La gente recuerda al Rambo de la gente en su etapa como platensista y todos piensan que Julio vivió momentos maravillosos en el Tiburón, sin embargo, no todo fue felicidad.
Hubo recuerdos amargos que todavía persisten en la mente del Fantástico que ahora porta la camisa 10 de Motagua. Rambo volvió a dar declaraciones y dejó claro que si le queda una tan sola oportunidad de aniquilar al Escualo, no dudará en hacerlo.
“Si me toca anotarle a Platense en una etapa crucial seguramente no lo haría, pero en este momento lo puedo hacer tranquilamente siempre respetando la situación que vive el equipo. Aclaro... este no es un momento decisivo para ellos”, confesó.

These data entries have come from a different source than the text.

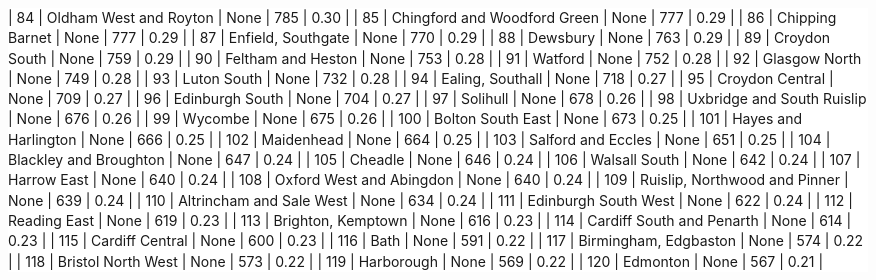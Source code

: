 | 84 | Oldham West and Royton | None | 785 | 0.30 |
| 85 | Chingford and Woodford Green | None | 777 | 0.29 |
| 86 | Chipping Barnet | None | 777 | 0.29 |
| 87 | Enfield, Southgate | None | 770 | 0.29 |
| 88 | Dewsbury | None | 763 | 0.29 |
| 89 | Croydon South | None | 759 | 0.29 |
| 90 | Feltham and Heston | None | 753 | 0.28 |
| 91 | Watford | None | 752 | 0.28 |
| 92 | Glasgow North | None | 749 | 0.28 |
| 93 | Luton South | None | 732 | 0.28 |
| 94 | Ealing, Southall | None | 718 | 0.27 |
| 95 | Croydon Central | None | 709 | 0.27 |
| 96 | Edinburgh South | None | 704 | 0.27 |
| 97 | Solihull | None | 678 | 0.26 |
| 98 | Uxbridge and South Ruislip | None | 676 | 0.26 |
| 99 | Wycombe | None | 675 | 0.26 |
| 100 | Bolton South East | None | 673 | 0.25 |
| 101 | Hayes and Harlington | None | 666 | 0.25 |
| 102 | Maidenhead | None | 664 | 0.25 |
| 103 | Salford and Eccles | None | 651 | 0.25 |
| 104 | Blackley and Broughton | None | 647 | 0.24 |
| 105 | Cheadle | None | 646 | 0.24 |
| 106 | Walsall South | None | 642 | 0.24 |
| 107 | Harrow East | None | 640 | 0.24 |
| 108 | Oxford West and Abingdon | None | 640 | 0.24 |
| 109 | Ruislip, Northwood and Pinner | None | 639 | 0.24 |
| 110 | Altrincham and Sale West | None | 634 | 0.24 |
| 111 | Edinburgh South West | None | 622 | 0.24 |
| 112 | Reading East | None | 619 | 0.23 |
| 113 | Brighton, Kemptown | None | 616 | 0.23 |
| 114 | Cardiff South and Penarth | None | 614 | 0.23 |
| 115 | Cardiff Central | None | 600 | 0.23 |
| 116 | Bath | None | 591 | 0.22 |
| 117 | Birmingham, Edgbaston | None | 574 | 0.22 |
| 118 | Bristol North West | None | 573 | 0.22 |
| 119 | Harborough | None | 569 | 0.22 |
| 120 | Edmonton | None | 567 | 0.21 |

Tiene malos recuerdos de su estadía en el Tense
Rambo venía de anotar dos goles al hilo, estaba enrachado y le gustó ese sabor de los goles que se fabrican en la Liga. Este fin de semana quisiera estremecer las redes porteñas, no por hacerle daño al Platense sino porque dice que tiene una espinita clavada con algunos dirigentes del club.
“Por una parte quisiera darles una lección. Hay unos directivos que bueno... nadie lo sabe, pero cuando yo llevaba dos años en el Platense me estaban corriendo y sin ningún motivo. De no ser por el técnico Roberto Duvanced, estuviera fuera ya que él fue quien me dio la oportunidad de que siguiera en ese equipo. Puso la cara por mí en ese momento”, explicó.
De León jugó más de 70 partidos en el Excélsior, pero sus primeras temporadas no fueron tan gloriosas. Era un chico en un equipo de hombres. “No voy a decir quién me echó, solo me dijeron que la directiva no estaba conforme conmigo y que me querían fuera. Yo tenía 17 años y medio y dos temporadas con el Platense, pero gracias a Duvanced me quedé y me llamaron a la Selección Nacional. Con 18 años me convocaron y estaba con grandes futbolistas de esa época”.
Rambo vendió su ficha al Platense por 7 mil lempiras
Julio confirmó lo que un día antes dijo su compañero Adán Ramírez, sobre el poco interés de la dirigencia en los jugadores nacionales.
“Va a ser una gran lección para ellos porque desechan muchas veces a las personas. En mí ellos nunca invirtieron y agarraron tanta plata de mí. No se puede decir que ellos me formaron porque yo lo hice por mi cuenta, por creer en mí mismo y gracias a Dios, a Hermelindo Cantarero y a mi tío Pablo León por su ayuda”.
En ese momento, le consultamos si futbolísticamente el Tiburón aportó algo para que él llegara a ser lo que hoy es. “Es que no puedo decir que el Platense me dio un accesorio o un par de zapatos porque no fue así. Yo fui a vender mis papeles a la sede del club y se los di por 7 mil pesos y al final nunca me terminaron pagando, pero el amor que le tenía al club y el sueño de ser futbolista hicieron que me olvidara del tema económico”.
Lo especial del partido del domingo es que el 10 estará en su ciudad natal con la gente que lo vio crecer, sus amigos y familiares. Rambo regresaría a la titularidad y se reencontrará con el técnico que lo hizo debutar, Alberto Domingo Romero. “Será muy bueno ese encuentro. De nuevo lo digo, amo al puerto, a la gente, pero no puedo decir que le agradezco al Platense al 100 por ciento mi formación. Una vez pasó con un premio, que los suplentes agarraron 10 mil lempiras y a mí, que era titular, me dieron 2 mil. Yo les dije que no me estaba muriendo de hambre y que no creían en mí porque estaba chico”.
En su momento, surgió el rumor de que Julio le ayudaba económicamente a los Escualos para que mantuvieran su categoría. El Fantasista se quedó callado unos segundos y luego comentó que, “no, discúlpenme, pero las cosas que hago extrafutbolísticas no se las digo a nadie”.